BBC report disturbs communal amity within and beyond the borders of India and Bangladesh

BBC report says during Modi’s visit, Bangladesh witnessed protests by Islamic hard line group Hefazat-e-Islam as it was unhappy with Modi being invited to the country.

The British news outlet is infamous for its biases towards India or any Asian country, and enjoys projecting negative reports against a nation, culture and people. In the case of Bangladesh too, it has presented what was blatantly a fundamentalist, Muslim hardliner-led-protests which took place in some parts of Bangladesh after Prime Minister Modi’s visit.

Journalism demands objectivity, fair play of facts on ground and analysis. The British news outlet should know that the protests were carried out with an aim to embarrass the current dispensation in Bangladesh, which has adopted progressive and people-centric approach to push the country towards growth and development. On the other hand, there are fringe groups like Hefazat –e-Islam, which gripped by obscurantism, don’t understand what is good or bad for their country.

However, the Bangladesh government is probing into the role played by the Pakistan High Commission in Dhaka in supporting and funding the agitation and embarrassing the Sheikh Hasina government.

Bangladesh parliament’s official Twitter wrote, “Pak HC #Dhaka’s #SecretFunding for @HIBofficial @Hefazot to protest against India & its PM @narendramodi. We, #secular & #democratic people of #Bangladesh condemn this attempt by Pak agency #ISI.”

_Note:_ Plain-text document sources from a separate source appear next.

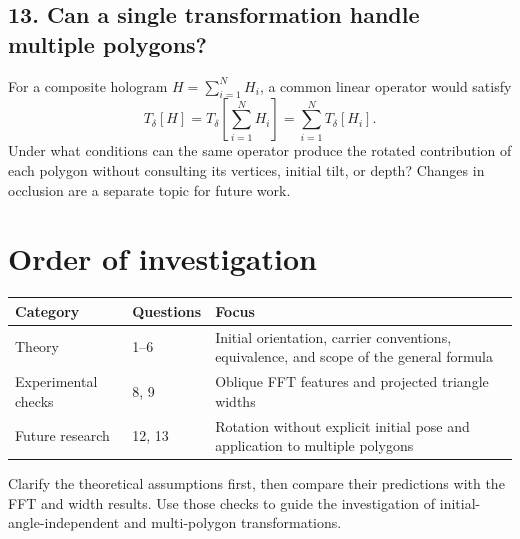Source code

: \documentclass[a4paper,10pt]{article}
\begin{document}
\subsection*{13. Can a single transformation handle multiple polygons?}
For a composite hologram $H=\sum_{i=1}^{N}H_i$, a common linear operator would satisfy
\[
 T_\delta[H]=T_\delta\!\left[\sum_{i=1}^{N}H_i\right]
             =\sum_{i=1}^{N}T_\delta[H_i].
\]
Under what conditions can the same operator produce the rotated contribution of each polygon without consulting its vertices, initial tilt, or depth? Changes in occlusion are a separate topic for future work.

\section{Order of investigation}
\begin{center}
\begin{tabular}{@{}llp{.61\linewidth}@{}}
\toprule
Category & Questions & Focus\\\midrule
Theory & 1--6 & Initial orientation, carrier conventions, equivalence, and scope of the general formula\\
Experimental checks & 8, 9 & Oblique FFT features and projected triangle widths\\
Future research & 12, 13 & Rotation without explicit initial pose and application to multiple polygons\\
\bottomrule
\end{tabular}
\end{center}
Clarify the theoretical assumptions first, then compare their predictions with the FFT and width results. Use those checks to guide the investigation of initial-angle-independent and multi-polygon transformations.
\end{document}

Several members of Bangladesh Parliament or ‘Jatiyo Sangsad’ have even blamed Pakistan and its Inter-Services Intelligence (ISI) for orchestrating protests and encouraging Islamists against India ahead of PM Modi’s visit.

This is not for the first time that Hefazat-e-Islam has created ruckus in the country. It has had a long aggressive past. In 2013, it sent students from its nationwide network of madrasas to Dhaka to counter the “Shahbagh movement” of students demanding the death penalty for all war criminals of 1971. The Hefazat-e-Islam also placed a list of 13 demands including punishment for atheist bloggers and changes to textbooks.

Bangladesh senior authorities and think tanks agree to the fact that there has been a surge in violence and the way Hefazat-e-Islam has worked after the change of guard in November. Unlike its founder Shah Ahmed Shafi who was often perceived to be soft on the ruling Awami League, the group’s new head Junaid Babu Nagari enjoys support from Khaleda Zia’s Bangladesh Nationalist Party (BNP) and fundamentalist groups such as the Jamaat-e-Islami.

In a recent commentary, a senior Bangladeshi journalist said the real reason for the protests against PM Modi’s visit was to signal that Hefazat-e-Islam under its new leadership was not the same party that Shah Ahmed Shafi had led.

So while all these facts and information proves that the protests were a part of internal political dimensions of Bangladesh, the BBC’s report bringing in the CAA angle into it, also needs a cross check.

Bangladesh has always maintained that CAA and NRC are India’s internal matters and the country is not affected by the new laws that India unveiled in 2019.

Bangladesh PM Sheikh Hasina during an interview with the Gulf News in January 2020, had said, “Bangladesh has always maintained that the CAA and NRC are internal matters of India.” On its part the Indian government has explained how the CAA wasn’t against any religion, but was for the betterment of people.

Indian Foreign Secretary Harsh Vardhan Shringla, in an explanation to Bangladesh in March 2020 said, “The CAA was actually a proactive legislation which had been brought into force by the Modi government in New Delhi on humanitarian grounds. In other words, we have hundreds of thousands of people who are currently in India, who are basically homeless and stateless. They will be allowed to seek citizenship on a faster track. That means instead of 10 years, they will get it in five years.”

Nonetheless, India and Bangladesh have always cherished a rich, old and warm relationship that has been anchored in history, culture, language and shared values of secularism, democracy, and countless other commonalities between the two countries. The win-win partnership that goes far beyond a strategic partnership and is based on sovereignty, equality, trust and understanding.

Hence, reports like the one published by BBC, are not just baseless but also create an environment of hatred and instigate young minds to indulge in violence and disturb the communal peace within and beyond the borders of a nation.